A Ndrangheta, com sede na região sul da Calábria, no extremo da “bota italiana”, é considerada uma das organizações criminosas mais ricas e mais temidas do mundo. Um estudo do Instituto de Pesquisa Demoskopita de 2013 estimou que a solidez financeira do grupo mafioso superava a do Deutsche Bank e do McDonald’s juntos, com uma faturação anual de 53 mil milhões de euros.
Na última década, centenas de investigações confirmam que a Ndrangheta lavou milhões de euros na cidade.
De acordo com o coronel Claudio Petrozziello, da Guarda de Finanças de Itália, que controla os fluxos ilícitos de capital, “os clãs da Ndrangheta no Reino Unido não têm interesse em controlar o território local, apenas em explorar o sistema financeiro”. “Não é que não haja regras em Londres”, disse ao ‘The Guardian’, “o problema é que o risco de infiltração da máfia é subestimado”, alertou.
Um relatório de 2019, da Diretoria de Investigação Antimáfia de Itália, afirma que organizações criminosas, como a Ndrangheta, lavaram milhões de libras por ano através de bancos britânicos.

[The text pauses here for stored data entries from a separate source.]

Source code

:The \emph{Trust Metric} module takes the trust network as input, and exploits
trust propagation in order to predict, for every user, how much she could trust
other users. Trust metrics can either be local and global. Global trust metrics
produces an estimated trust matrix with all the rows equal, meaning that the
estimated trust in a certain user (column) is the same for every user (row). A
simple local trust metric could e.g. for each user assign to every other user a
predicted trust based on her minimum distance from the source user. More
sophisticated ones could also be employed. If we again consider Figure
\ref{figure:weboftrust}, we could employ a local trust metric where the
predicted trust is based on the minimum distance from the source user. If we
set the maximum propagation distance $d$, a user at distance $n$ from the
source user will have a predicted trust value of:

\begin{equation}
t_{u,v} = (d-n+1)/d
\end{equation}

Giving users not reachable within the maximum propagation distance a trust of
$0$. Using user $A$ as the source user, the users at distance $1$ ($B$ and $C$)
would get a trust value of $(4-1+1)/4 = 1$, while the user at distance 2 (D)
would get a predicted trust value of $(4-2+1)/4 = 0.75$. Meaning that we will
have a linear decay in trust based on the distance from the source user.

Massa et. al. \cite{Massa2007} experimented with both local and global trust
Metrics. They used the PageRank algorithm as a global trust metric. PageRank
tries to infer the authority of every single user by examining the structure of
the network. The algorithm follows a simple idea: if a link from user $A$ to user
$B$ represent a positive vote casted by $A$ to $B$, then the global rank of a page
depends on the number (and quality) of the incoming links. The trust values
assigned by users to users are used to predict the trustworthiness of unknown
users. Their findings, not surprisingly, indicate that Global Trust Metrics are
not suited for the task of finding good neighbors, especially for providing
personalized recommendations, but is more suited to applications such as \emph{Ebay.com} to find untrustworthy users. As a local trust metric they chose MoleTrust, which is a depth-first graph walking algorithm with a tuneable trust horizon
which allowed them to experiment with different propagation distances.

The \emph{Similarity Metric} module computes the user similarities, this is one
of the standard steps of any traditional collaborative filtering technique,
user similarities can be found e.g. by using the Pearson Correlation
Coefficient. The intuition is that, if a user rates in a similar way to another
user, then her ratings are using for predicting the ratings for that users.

Brexit pode ameaçar aumento da atividade mafiosa
Um novo problema parece emergir agora com o Brexit. De acordo com investigadores italianos, ouvidos pelo ‘The Guardian’, os clãs da Ndrangheta podem tentar tirar proveito da saída do Reino Unido da União Europeia, se, como eles temem, a cooperação policial e judicial entre a UE e o Reino Unido se mostrar menos eficaz do que quando ambos os países estavam no bloco.
“As máfias estão hoje a mover-se entre países e continentes. Onde encontram fraquezas na cooperação internacional, exploram essa oportunidade”, explicou ao ‘The Guardian’ o promotor nacional antimáfia de Itália, Federico Cafiero De Raho.
Entre as consequências do Brexit está a saída do Reino Unido do Mandado de Detenção Europeu (MDE), que permitia a extradição rápida, bem como da Ordem de Investigação Europeia (EIO), que autorizava os países a convocar um Estado membro para conduzir uma investigação.
A Covid-19 e a crise financeira gerada pela pandemia aumentaram ainda mais o risco de que a Ndrangheta pudesse aprofundar a sua atividade nos mercados internacionais.
A investigação começou por uma dúzia de grupos ligados ao líder da Ndrangheta, Luigi Mancuso, conhecido como “Uncle” (tio). Entre os vários crimes por que estão a ser julgados destaca-se o tráfico de drogas e armas e extorsão.